In overall child well-being, New Mexico doesn’t fare much better, ranking 49th out of 50 states. Only Mississippi is worse.
“Child poverty is at the root of all of New Mexico’s poor outcomes for children,” KIDS COUNT director Amber Wallin, MPA, said in a statement announcing the findings. “We will not make significant gains in educational outcomes and economic well-being until we make addressing child poverty our top priority.”
The child poverty rate actually dropped slightly from 31 percent to 30 percent in New Mexico since last year’s report. But other states have seen larger gains as the country recovers from the recession.
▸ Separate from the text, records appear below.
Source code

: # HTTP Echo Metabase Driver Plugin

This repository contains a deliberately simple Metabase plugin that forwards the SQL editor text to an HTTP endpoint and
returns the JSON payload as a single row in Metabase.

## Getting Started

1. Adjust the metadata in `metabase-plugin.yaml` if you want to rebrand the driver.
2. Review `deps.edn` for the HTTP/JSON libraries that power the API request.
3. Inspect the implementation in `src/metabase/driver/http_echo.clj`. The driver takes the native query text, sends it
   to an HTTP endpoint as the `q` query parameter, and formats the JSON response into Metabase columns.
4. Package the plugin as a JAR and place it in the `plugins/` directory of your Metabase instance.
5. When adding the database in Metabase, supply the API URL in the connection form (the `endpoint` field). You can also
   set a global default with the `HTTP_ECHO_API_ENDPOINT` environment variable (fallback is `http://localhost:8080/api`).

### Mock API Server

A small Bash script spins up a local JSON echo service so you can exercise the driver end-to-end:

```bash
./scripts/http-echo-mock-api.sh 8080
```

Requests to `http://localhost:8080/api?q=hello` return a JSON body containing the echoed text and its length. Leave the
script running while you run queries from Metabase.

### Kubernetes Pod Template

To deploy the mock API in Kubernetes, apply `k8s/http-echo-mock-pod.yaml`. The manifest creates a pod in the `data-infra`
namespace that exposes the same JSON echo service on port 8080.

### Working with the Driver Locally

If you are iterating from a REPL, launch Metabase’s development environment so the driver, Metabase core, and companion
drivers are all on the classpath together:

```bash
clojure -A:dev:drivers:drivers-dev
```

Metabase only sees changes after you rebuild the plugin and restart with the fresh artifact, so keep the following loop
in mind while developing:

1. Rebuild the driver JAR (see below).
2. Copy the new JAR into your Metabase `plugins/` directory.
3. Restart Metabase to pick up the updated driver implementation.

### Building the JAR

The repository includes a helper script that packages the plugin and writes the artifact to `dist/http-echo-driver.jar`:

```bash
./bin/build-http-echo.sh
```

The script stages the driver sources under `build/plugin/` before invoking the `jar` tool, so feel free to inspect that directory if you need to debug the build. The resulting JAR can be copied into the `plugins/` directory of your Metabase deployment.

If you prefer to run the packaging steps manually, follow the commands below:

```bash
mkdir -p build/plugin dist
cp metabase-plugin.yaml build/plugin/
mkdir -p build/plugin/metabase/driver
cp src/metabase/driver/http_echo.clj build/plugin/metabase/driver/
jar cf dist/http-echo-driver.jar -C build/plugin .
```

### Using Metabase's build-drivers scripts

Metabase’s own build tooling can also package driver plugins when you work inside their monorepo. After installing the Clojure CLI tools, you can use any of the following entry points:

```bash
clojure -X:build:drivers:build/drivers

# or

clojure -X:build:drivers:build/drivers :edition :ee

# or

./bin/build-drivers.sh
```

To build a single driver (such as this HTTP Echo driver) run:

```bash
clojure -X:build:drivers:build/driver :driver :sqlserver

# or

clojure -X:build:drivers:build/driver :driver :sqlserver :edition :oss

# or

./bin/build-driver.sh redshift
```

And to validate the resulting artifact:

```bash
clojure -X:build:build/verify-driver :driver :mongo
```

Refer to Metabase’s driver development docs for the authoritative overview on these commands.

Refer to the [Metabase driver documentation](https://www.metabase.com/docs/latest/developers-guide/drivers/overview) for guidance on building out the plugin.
New Mexico has consistently been behind the rest of the nation in recovery from the session and reliance on oil and gas taxes combined with low oil and natural gas prices have made some concerned that New Mexico will fall even farther behind.
Still, not all is doom and gloom.
“In tracking these 16 indicators, we do show some progress,” New Mexico Voices for Children executive director Veronica C. Garcia, Ed.D. said. “In large part, these bright spots mirror national trends, particularly with declining teen birth rates and increasing on-time graduation rates.”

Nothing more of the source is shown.